A cancer-stricken streamer’s charity drive turned into a nightmare after a Steam-verified indie game stole more than $32,000 in cryptocurrency. The game, a retro-style 2D platformer called BlockBlasters, looked like a harmless indie hidden gem. But a patch hid a secret malicious update that drained victims’ digital wallets unnoticed.
BlockBlasters was first released on Steam on July 30 and remained available for almost two months before it was taken down. It even gathered 221 Very Positive reviews according to Wayback Machine.

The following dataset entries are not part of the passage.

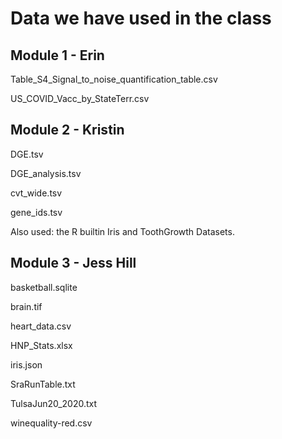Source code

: # Data we have used in the class

## Module 1 - Erin

Table_S4_Signal_to_noise_quantification_table.csv

US_COVID_Vacc_by_StateTerr.csv

## Module 2 - Kristin

DGE.tsv  

DGE_analysis.tsv   

cvt_wide.tsv   

gene_ids.tsv

Also used: the R builtin Iris and ToothGrowth Datasets.

## Module 3 - Jess Hill

basketball.sqlite 

brain.tif 

heart_data.csv 

HNP_Stats.xlsx 

iris.json 

SraRunTable.txt 

TulsaJun20_2020.txt 

winequality-red.csv
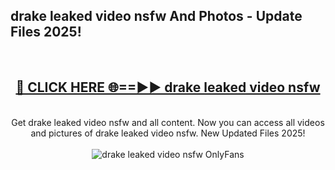 <h2>drake leaked video nsfw And Photos - Update Files 2025!</h2>
<br>
<div align="center">
<h2><a href="https://linkcuts.com/hfmhzwbr" rel="nofollow">🔴 CLICK HERE 🌐==►► drake leaked video nsfw</a></h2>
<br>
Get drake leaked video nsfw and all content. Now you can access all videos and pictures of drake leaked video nsfw. New Updated Files 2025!
<br>
<br>
<a href="https://linkcuts.com/hfmhzwbr" rel="nofollow" data-target="animated-image.originalLink"><img src="https://i.ibb.co.com/WyWwxjT/player-gif2.gif" alt="drake leaked video nsfw OnlyFans" style="max-width: 100%; display: inline-block;" data-target="animated-image.originalImage"></a>
</div>
<br>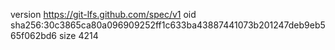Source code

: version https://git-lfs.github.com/spec/v1
oid sha256:30c3865ca80a096909252ff1c633ba43887441073b201247deb9eb565f062bd6
size 4214

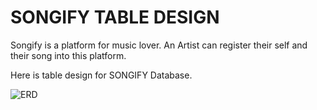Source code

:# SONGIFY TABLE DESIGN

Songify is a platform for music lover.
An Artist can register their self and their song into this platform.

Here is table design for SONGIFY Database.

![ERD](https://user-images.githubusercontent.com/115653184/195398163-f226cbb5-57bf-4791-9006-455571e0b202.png)
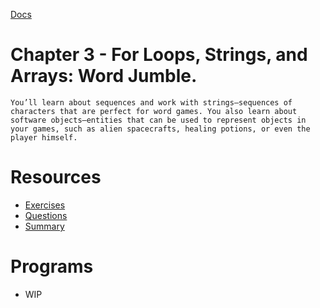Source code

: [Docs](../docs/)
# Chapter 3 - For Loops, Strings, and Arrays: Word Jumble.

`You’ll learn about sequences and work with strings—sequences of characters that are perfect for word games. You also learn about software objects—entities that can be used to represent objects in your games, such as alien spacecrafts, healing potions, or even the player himself.`

# Resources
- [Exercises](Exercises/)
- [Questions](Questions/)
- [Summary](Summary/)

# Programs
- WIP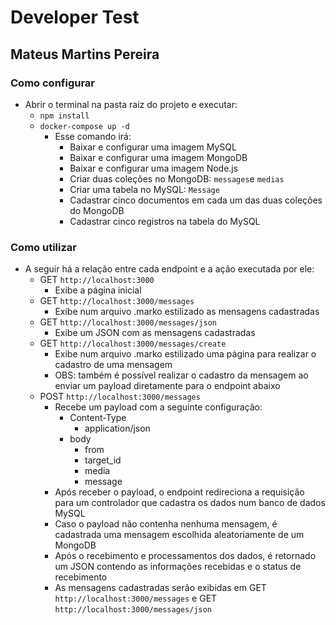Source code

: # Developer Test
## Mateus Martins Pereira
### Como configurar
- Abrir o terminal na pasta raiz do projeto e executar:
    - `npm install`
    - `docker-compose up -d`
        - Esse comando irá:
            - Baixar e configurar uma imagem MySQL
            - Baixar e configurar uma imagem MongoDB
            - Baixar e configurar uma imagem Node.js
            - Criar duas coleções no MongoDB: `messages`e `medias`
            - Criar uma tabela no MySQL: `Message`
            - Cadastrar cinco documentos em cada um das duas coleções do MongoDB
            - Cadastrar cinco registros na tabela do  MySQL
### Como utilizar
-  A seguir há a relação entre cada endpoint e a ação executada por ele:
    - GET `http://localhost:3000`
        - Exibe a página inicial
    - GET `http://localhost:3000/messages`
        - Exibe num arquivo .marko estilizado as mensagens cadastradas 
    - GET `http://localhost:3000/messages/json`
        - Exibe um JSON com as mensagens cadastradas
    - GET `http://localhost:3000/messages/create`
        - Exibe num arquivo .marko estilizado uma página para realizar o cadastro de uma mensagem
        - OBS: também é possível realizar o cadastro da mensagem ao enviar um payload diretamente para o endpoint abaixo
    - POST `http://localhost:3000/messages`
        - Recebe um payload com a seguinte configuração:
            - Content-Type
                - application/json
            - body
                - from
                - target_id
                - media
                - message
        - Após receber o payload, o endpoint redireciona a requisição para um controlador que cadastra os dados num banco de dados MySQL
        - Caso o payload não contenha nenhuma mensagem, é cadastrada uma mensagem escolhida aleatoriamente de um MongoDB
        - Após o recebimento e processamentos dos dados, é retornado um JSON contendo as informações recebidas e o status de recebimento
        - As mensagens cadastradas serão exibidas em GET `http://localhost:3000/messages` e GET `http://localhost:3000/messages/json`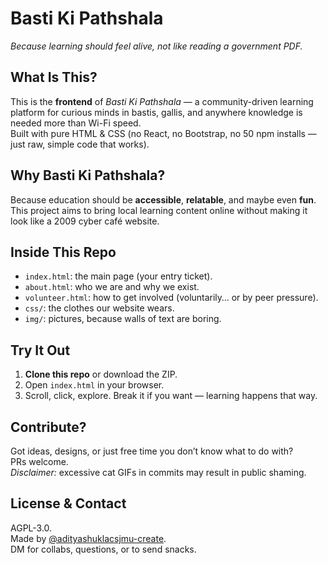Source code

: # Basti Ki Pathshala
*Because learning should feel alive, not like reading a government PDF.*

## What Is This?
This is the **frontend** of *Basti Ki Pathshala* — a community-driven learning platform for curious minds in bastis, gallis, and anywhere knowledge is needed more than Wi-Fi speed.  
Built with pure HTML & CSS (no React, no Bootstrap, no 50 npm installs — just raw, simple code that works).

## Why Basti Ki Pathshala?
Because education should be **accessible**, **relatable**, and maybe even **fun**.  
This project aims to bring local learning content online without making it look like a 2009 cyber café website.

## Inside This Repo
- `index.html`: the main page (your entry ticket).
- `about.html`: who we are and why we exist.
- `volunteer.html`: how to get involved (voluntarily… or by peer pressure).
- `css/`: the clothes our website wears.
- `img/`: pictures, because walls of text are boring.

## Try It Out
1. **Clone this repo** or download the ZIP.  
2. Open `index.html` in your browser.  
3. Scroll, click, explore. Break it if you want — learning happens that way.

## Contribute?
Got ideas, designs, or just free time you don’t know what to do with?  
PRs welcome.  
*Disclaimer:* excessive cat GIFs in commits may result in public shaming.

## License & Contact
AGPL-3.0.  
Made by [@adityashuklacsjmu-create](https://github.com/adityashuklacsjmu-create).  
DM for collabs, questions, or to send snacks.
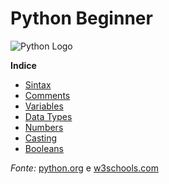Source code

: # Python Beginner


![Python Logo](https://www.python.org/static/community_logos/python-logo-generic.svg)

**Indice**

* [Sintax](https://github.com/rogerio5ouza/python-beginner/tree/master/semana-1)
* [Comments](https://github.com/rogerio5ouza/python-beginner/tree/master/semana-1)
* [Variables](https://github.com/rogerio5ouza/python-beginner/tree/master/semana-1)
* [Data Types](https://github.com/rogerio5ouza/python-beginner/tree/master/semana-1)
* [Numbers](https://github.com/rogerio5ouza/python-beginner/tree/master/semana-1)
* [Casting](https://github.com/rogerio5ouza/python-beginner/tree/master/semana-1)
* [Booleans](https://github.com/rogerio5ouza/python-beginner/tree/master/semana-1)

_Fonte:_ [python.org](https://docs.python.org/3/tutorial/index.html) e [w3schools.com](https://www.w3schools.com/python/)
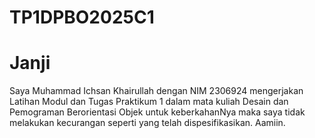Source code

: # TP1DPBO2025C1

# Janji
Saya Muhammad Ichsan Khairullah dengan NIM 2306924 mengerjakan
Latihan Modul dan Tugas Praktikum 1 dalam mata kuliah Desain dan
Pemograman Berorientasi Objek untuk keberkahanNya maka saya tidak
melakukan kecurangan seperti yang telah dispesifikasikan. Aamiin.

But, as noted by malware repository vx-underground and GDATA cybersecurity firm, developer Genesis Interactive pushed a malicious update on August 30. It secretly added a ‘cryptodrainer’ component that’s able to siphon cryptocurrency wallets from any PC with BlockBlasters installed.
The attack only came to light during a live fundraising stream by Latvian streamer Raivo ‘RastalandTV’ Plavnieks. Suffering from Stage-4 Sarcoma cancer, the content creator was collecting donations to pay for his life-saving treatment. However, viewers watched in shock as Plavnieks realized his crypto wallet had been emptied mid-broadcast.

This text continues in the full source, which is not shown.